Jubine challenges Bullock’s belief system and questions the impact advertising dollars have on the actual published content and the two then begin an ideological debate that so flusters Bullock that when he comes home to his wife, he is still agitated. His wife is reading a magazine that features one of Jubine’s beautiful shots, which sends Bullock off again.
“He’s a goddamn Communist,” Bullock states, “[…] because he’s against wealth. Every chance he gets he takes a potshot at the wealthy,” (Petry, 47). In prior scenes, nothing would allude to Jubine’s communist ideology, but Petry writes this scene to showcase that in that time, anyone who displayed countercultural beliefs or who challenged cultural norms was demonized as a communist. A man who makes beautiful art, who simply depicts life as it is, to Bullock and to many other mainstream Americans at that time period, were considered communists.
Bullock’s wife’s disagreement with her husband is also significant, in that she is able to see beyond simplistic analyses of his art. “It’s the way he arranges things, or waits for hours until they arrange themselves, to fit the pattern of his thinking,” Bullock argues (Petry, 49). When his wife retorts that poor people may actually have dignity, Bullock argues again that this line of thinking is also communism and that he won’t buy anymore of his pictures.

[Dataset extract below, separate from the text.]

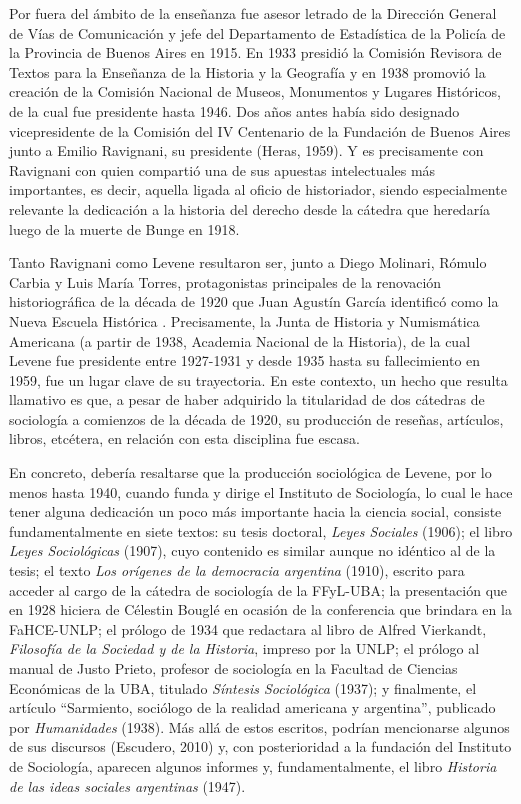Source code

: Por fuera del ámbito de la enseñanza fue asesor letrado de la Dirección General de Vías de Comunicación y jefe del Departamento de Estadística de la Policía de la Provincia de Buenos Aires en 1915. En 1933 presidió la Comisión Revisora de Textos para la Enseñanza de la Historia y la Geografía y en 1938 promovió la creación de la Comisión Nacional de Museos, Monumentos y Lugares Históricos, de la cual fue presidente hasta 1946. Dos años antes había sido designado vicepresidente de la Comisión del IV Centenario de la Fundación de Buenos Aires junto a Emilio Ravignani, su presidente (Heras, 1959). Y es precisamente con Ravignani con quien compartió una de sus apuestas intelectuales más importantes, es decir, aquella ligada al oficio de historiador, siendo especialmente relevante la dedicación a la historia del derecho desde la cátedra que heredaría luego de la muerte de Bunge en 1918.

Tanto Ravignani como Levene resultaron ser, junto a Diego Molinari, Rómulo Carbia y Luis María Torres, protagonistas principales de la renovación historiográfica de la década de 1920 que Juan Agustín García identificó como la Nueva Escuela Histórica \parencite{282-ZARRILLI1998}. Precisamente, la Junta de Historia y Numismática Americana (a partir de 1938, Academia Nacional de la Historia), de la cual Levene fue presidente entre 1927-1931 y desde 1935 hasta su fallecimiento en 1959, fue un lugar clave de su trayectoria. En este contexto, un hecho que resulta llamativo es que, a pesar de haber adquirido la titularidad de dos cátedras de sociología a comienzos de la década de 1920, su producción de reseñas, artículos, libros, etcétera, en relación con esta disciplina fue escasa.

En concreto, debería resaltarse que la producción sociológica de Levene, por lo menos hasta 1940, cuando funda y dirige el Instituto de Sociología, lo cual le hace tener alguna dedicación un poco más importante hacia la ciencia social, consiste fundamentalmente en siete textos: su tesis doctoral, \emph{Leyes Sociales} (1906); el libro \emph{Leyes Sociológicas} (1907), cuyo contenido es similar aunque no idéntico al de la tesis; el texto \emph{Los orígenes de la democracia argentina} (1910), escrito para acceder al cargo de la cátedra de sociología de la FFyL-UBA; la presentación que en 1928 hiciera de Célestin Bouglé en ocasión de la conferencia que brindara en la FaHCE-UNLP; el prólogo de 1934 que redactara al libro de Alfred Vierkandt, \emph{Filosofía de la Sociedad y de la Historia}, impreso por la UNLP; el prólogo al manual de Justo Prieto, profesor de sociología en la Facultad de Ciencias Económicas de la UBA, titulado \emph{Síntesis Sociológica} (1937); y finalmente, el artículo \enquote{Sarmiento, sociólogo de la realidad americana y argentina}, publicado por \emph{Humanidades} (1938). Más allá de estos escritos, podrían mencionarse algunos de sus discursos (Escudero, 2010) y, con posterioridad a la fundación del Instituto de Sociología, aparecen algunos informes y, fundamentalmente, el libro \emph{Historia de las ideas sociales argentinas} (1947).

And then, just like that, their debate ends. Bullock does not want to be in the dog house for arguing with his wife, and he seems to realize the unimportance of the debate. So he changes the subject, and they lie in bed together, and he asks her who thought of the idea to put a kingsize bed in their room. Petry does not let the subject and argument die and does not let the husband end the conversation with sex. Without missing a beat, Bullock’s wife teases, “Stalin thought it up – part of the Communist plot to hasten the downfall of the capitalist class,” (Petry, 50).